Print out the data below in full and exactly, skipping the pictures.

• [Material for this task]
------------

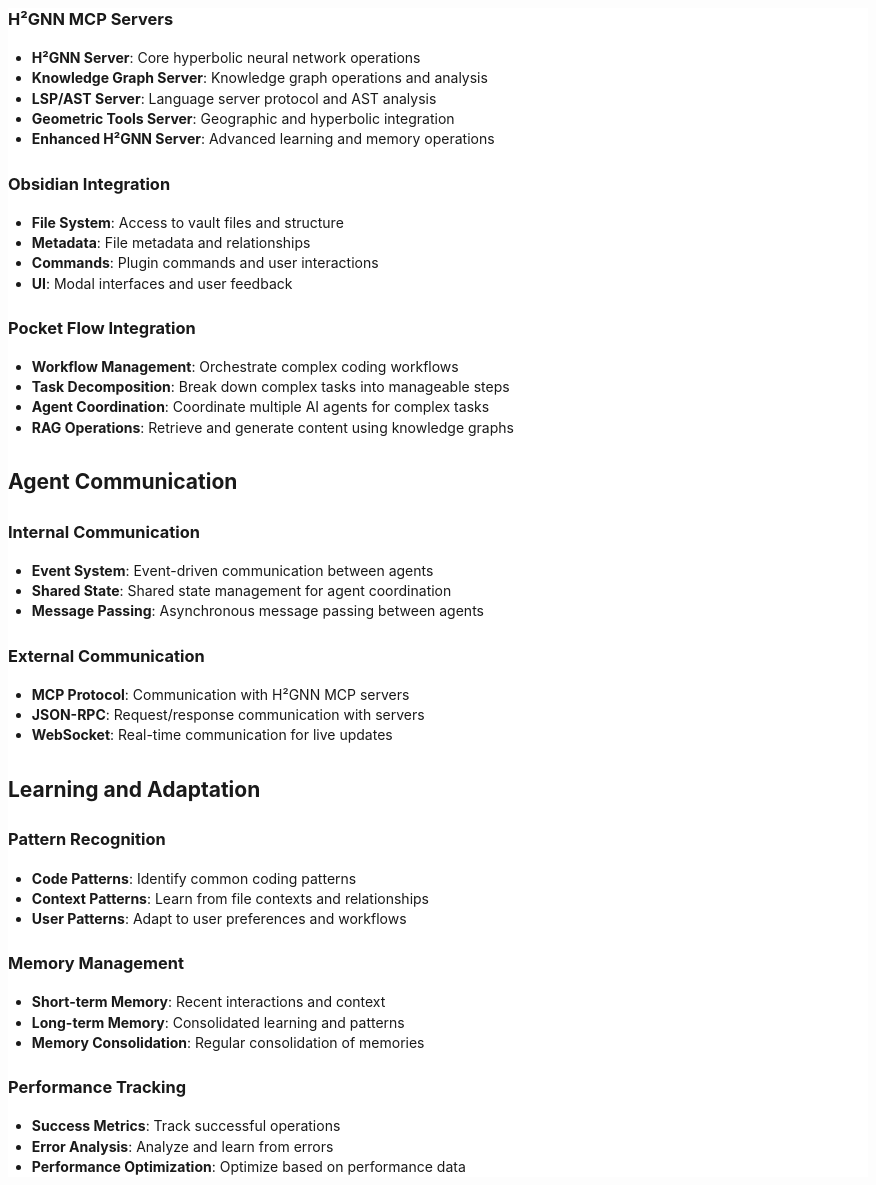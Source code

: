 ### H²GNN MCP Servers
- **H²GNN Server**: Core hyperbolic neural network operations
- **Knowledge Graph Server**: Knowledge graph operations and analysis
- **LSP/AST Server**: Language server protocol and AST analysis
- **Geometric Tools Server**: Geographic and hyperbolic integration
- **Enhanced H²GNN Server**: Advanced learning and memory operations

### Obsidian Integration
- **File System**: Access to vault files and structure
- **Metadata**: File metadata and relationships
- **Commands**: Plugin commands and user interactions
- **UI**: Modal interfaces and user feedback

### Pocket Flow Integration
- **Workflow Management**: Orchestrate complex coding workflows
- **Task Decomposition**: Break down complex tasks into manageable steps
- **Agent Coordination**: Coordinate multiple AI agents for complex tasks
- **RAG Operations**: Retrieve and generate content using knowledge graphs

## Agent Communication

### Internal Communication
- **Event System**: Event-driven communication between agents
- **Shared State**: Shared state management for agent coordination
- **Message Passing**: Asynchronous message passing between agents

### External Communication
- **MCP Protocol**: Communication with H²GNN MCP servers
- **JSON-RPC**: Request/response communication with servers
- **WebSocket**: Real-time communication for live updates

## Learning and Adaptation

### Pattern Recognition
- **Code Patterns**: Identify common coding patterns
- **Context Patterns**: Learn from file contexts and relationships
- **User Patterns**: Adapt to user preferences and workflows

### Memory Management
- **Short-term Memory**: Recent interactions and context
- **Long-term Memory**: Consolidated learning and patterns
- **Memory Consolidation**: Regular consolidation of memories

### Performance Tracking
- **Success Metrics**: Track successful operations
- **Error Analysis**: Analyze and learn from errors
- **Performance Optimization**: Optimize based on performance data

------------

• [Result of the exercise]
Source code

: ### H²GNN MCP Servers
- **H²GNN Server**: Core hyperbolic neural network operations
- **Knowledge Graph Server**: Knowledge graph operations and analysis
- **LSP/AST Server**: Language server protocol and AST analysis
- **Geometric Tools Server**: Geographic and hyperbolic integration
- **Enhanced H²GNN Server**: Advanced learning and memory operations

### Obsidian Integration
- **File System**: Access to vault files and structure
- **Metadata**: File metadata and relationships
- **Commands**: Plugin commands and user interactions
- **UI**: Modal interfaces and user feedback

### Pocket Flow Integration
- **Workflow Management**: Orchestrate complex coding workflows
- **Task Decomposition**: Break down complex tasks into manageable steps
- **Agent Coordination**: Coordinate multiple AI agents for complex tasks
- **RAG Operations**: Retrieve and generate content using knowledge graphs

## Agent Communication

### Internal Communication
- **Event System**: Event-driven communication between agents
- **Shared State**: Shared state management for agent coordination
- **Message Passing**: Asynchronous message passing between agents

### External Communication
- **MCP Protocol**: Communication with H²GNN MCP servers
- **JSON-RPC**: Request/response communication with servers
- **WebSocket**: Real-time communication for live updates

## Learning and Adaptation

### Pattern Recognition
- **Code Patterns**: Identify common coding patterns
- **Context Patterns**: Learn from file contexts and relationships
- **User Patterns**: Adapt to user preferences and workflows

### Memory Management
- **Short-term Memory**: Recent interactions and context
- **Long-term Memory**: Consolidated learning and patterns
- **Memory Consolidation**: Regular consolidation of memories

### Performance Tracking
- **Success Metrics**: Track successful operations
- **Error Analysis**: Analyze and learn from errors
- **Performance Optimization**: Optimize based on performance data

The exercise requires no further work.